Both are the epitome of damaged goods. In Morck's case, the damage appears to have come from being shot in the face, in an incident that claimed the life of a young sergeant and the legs of his friend and partner. His response has been to double down on his general loathing for all mankind. Morck hates everyone, and everyone hates Morck.
But not for long. The narrative path for both a Jackson Lamb and a Carl Morck involves a softening. Over nine hours and one really nasty case, and thanks to a mordant wit, we do, of course, come round to Morck as we learn why he is as he is and what happened in the past to make him so. Naturally, he's also kind of brilliant at what he does.
In all of the above, therefore, Dept. Q offers little that's new, but it has two things in its favour. Firstly, I'm still not sure how many people have seen Slow Horses, because it's on Apple TV+ and no one knows how many people watch that. There's every chance that Carl Morck and his team of ne'er-do-wells fighting evil, as well as a system that has cast them aside, will seem like the best idea ever committed to telly.
Secondly, and more importantly, Dept. Q is very well done. Goode, more often seen as a buttoned-up toff (in Downton Abbey and The Crown), plays wonderfully well against type as an unbuttoned scruff. His team of misfits are well cast and well-used, with Alexej Manvelov as Akram Malik particularly impressive – he's a former Syrian policeman who fled to the UK and somehow wends his way from the IT department to Morck's sidekick.
And then there's the case that runs throughout the series, or rather the multiple cases. There's the mystery of the missing prosecutor, the mystery of who shot Morck and his buddy, and the mystery of why police departments have such large, unused basements going spare for office space.
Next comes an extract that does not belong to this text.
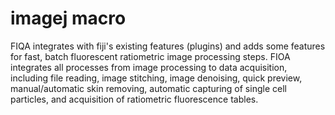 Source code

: # imagej macro
FIQA integrates with fiji's existing features (plugins) and adds some features for fast, batch fluorescent ratiometric image processing steps.
FIOA integrates all processes from image processing to data acquisition, including file reading, image stitching, image denoising, quick preview, manual/automatic skin removing, automatic capturing of single cell particles, and acquisition of ratiometric fluorescence tables.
As you'd expect, writer Scott Frank, who made The Queen's Gambit for Netflix, marshals the whole thing like a maestro, zooming in on dabs of Morck's home life (not good), jumping over to his PTSD sessions with a psychiatrist played by Kelly Macdonald, then coming back to warm up the show's central cold case.
If you'd been wondering what happened to Scandi noir, all brutal and gloomy, well, here it is – it just went away, popped into Slough House for some tips and was next seen alive and well in Scotland.